Task brief:
From the data that follows, copy every line with the string "StringProperty".

Exercise materials:
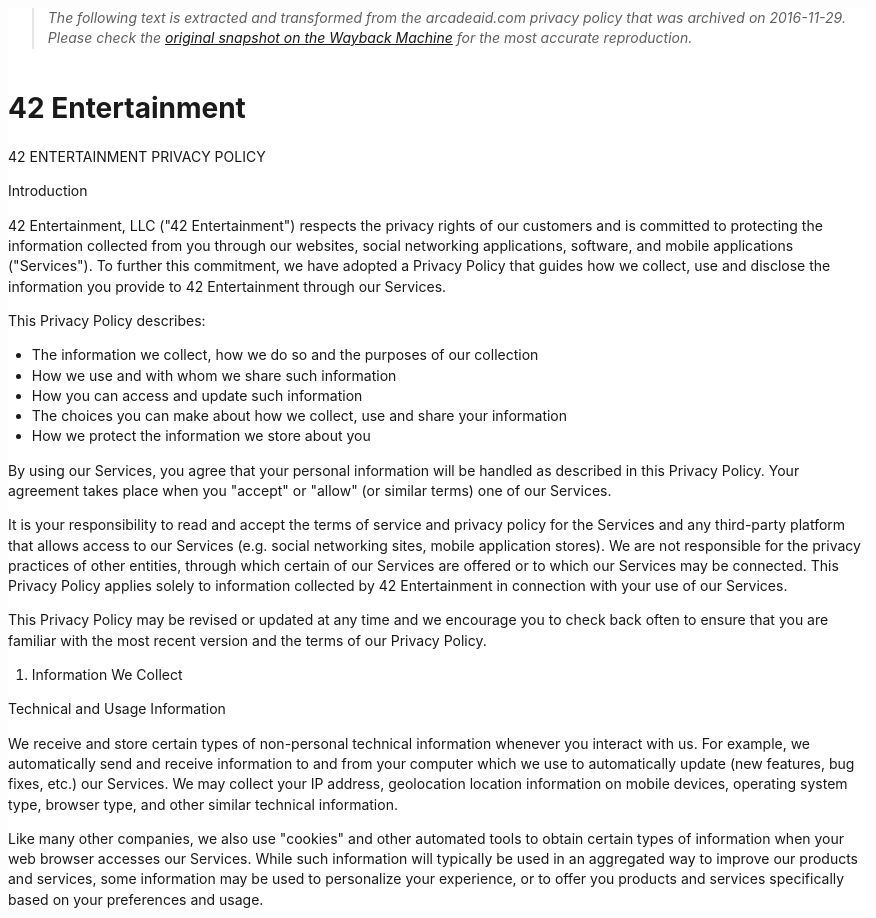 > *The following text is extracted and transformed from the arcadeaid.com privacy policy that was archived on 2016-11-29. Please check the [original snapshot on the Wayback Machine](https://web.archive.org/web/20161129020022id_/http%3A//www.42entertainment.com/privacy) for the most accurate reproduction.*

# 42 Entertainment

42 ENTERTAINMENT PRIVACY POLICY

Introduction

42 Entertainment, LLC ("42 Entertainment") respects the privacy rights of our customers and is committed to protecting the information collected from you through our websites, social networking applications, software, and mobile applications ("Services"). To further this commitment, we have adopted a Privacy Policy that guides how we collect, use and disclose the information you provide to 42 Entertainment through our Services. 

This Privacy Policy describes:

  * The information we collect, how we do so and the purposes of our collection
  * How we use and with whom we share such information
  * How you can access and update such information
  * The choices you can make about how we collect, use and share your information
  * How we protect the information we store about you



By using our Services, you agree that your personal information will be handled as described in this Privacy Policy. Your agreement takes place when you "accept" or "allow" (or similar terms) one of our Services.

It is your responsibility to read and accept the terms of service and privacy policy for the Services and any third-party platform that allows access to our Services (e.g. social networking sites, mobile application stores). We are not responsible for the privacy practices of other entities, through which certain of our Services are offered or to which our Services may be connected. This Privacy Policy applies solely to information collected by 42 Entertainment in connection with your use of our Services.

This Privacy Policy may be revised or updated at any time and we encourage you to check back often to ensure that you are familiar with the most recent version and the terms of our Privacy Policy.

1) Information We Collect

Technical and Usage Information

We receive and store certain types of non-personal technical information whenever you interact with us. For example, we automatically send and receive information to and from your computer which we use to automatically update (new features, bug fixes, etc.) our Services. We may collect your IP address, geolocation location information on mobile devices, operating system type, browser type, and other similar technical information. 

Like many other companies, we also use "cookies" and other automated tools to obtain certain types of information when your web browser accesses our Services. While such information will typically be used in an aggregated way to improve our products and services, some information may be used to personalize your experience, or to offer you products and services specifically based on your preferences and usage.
...
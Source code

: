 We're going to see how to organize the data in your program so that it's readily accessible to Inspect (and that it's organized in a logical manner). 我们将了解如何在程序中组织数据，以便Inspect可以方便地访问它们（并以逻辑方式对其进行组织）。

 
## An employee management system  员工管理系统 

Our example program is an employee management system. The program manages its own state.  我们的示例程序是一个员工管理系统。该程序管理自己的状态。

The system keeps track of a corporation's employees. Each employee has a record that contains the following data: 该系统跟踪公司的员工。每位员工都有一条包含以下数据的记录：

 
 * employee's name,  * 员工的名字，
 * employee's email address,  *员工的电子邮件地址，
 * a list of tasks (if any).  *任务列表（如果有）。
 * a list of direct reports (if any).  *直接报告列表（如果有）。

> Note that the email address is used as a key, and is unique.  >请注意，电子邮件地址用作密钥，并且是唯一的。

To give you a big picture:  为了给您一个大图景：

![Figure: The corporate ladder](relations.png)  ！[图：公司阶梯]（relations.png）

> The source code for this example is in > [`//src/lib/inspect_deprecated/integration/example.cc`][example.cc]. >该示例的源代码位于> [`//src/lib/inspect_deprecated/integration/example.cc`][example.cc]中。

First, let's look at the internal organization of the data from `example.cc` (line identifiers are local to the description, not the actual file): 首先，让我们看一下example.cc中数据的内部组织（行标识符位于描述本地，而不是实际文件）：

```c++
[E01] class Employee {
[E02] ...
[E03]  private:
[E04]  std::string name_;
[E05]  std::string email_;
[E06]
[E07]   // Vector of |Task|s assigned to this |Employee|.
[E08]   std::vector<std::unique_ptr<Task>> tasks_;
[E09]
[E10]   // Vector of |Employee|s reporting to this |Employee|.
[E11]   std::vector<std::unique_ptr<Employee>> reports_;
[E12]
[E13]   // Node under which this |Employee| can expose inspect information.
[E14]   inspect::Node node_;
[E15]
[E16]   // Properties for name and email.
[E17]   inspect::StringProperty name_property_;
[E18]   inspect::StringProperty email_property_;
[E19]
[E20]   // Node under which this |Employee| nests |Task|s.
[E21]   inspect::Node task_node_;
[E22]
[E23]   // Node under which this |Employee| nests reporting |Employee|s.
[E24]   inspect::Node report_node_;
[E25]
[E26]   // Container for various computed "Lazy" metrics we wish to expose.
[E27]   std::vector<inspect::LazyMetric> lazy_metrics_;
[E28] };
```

Output of the exercise:
[E17]   inspect::StringProperty name_property_;
[E18]   inspect::StringProperty email_property_;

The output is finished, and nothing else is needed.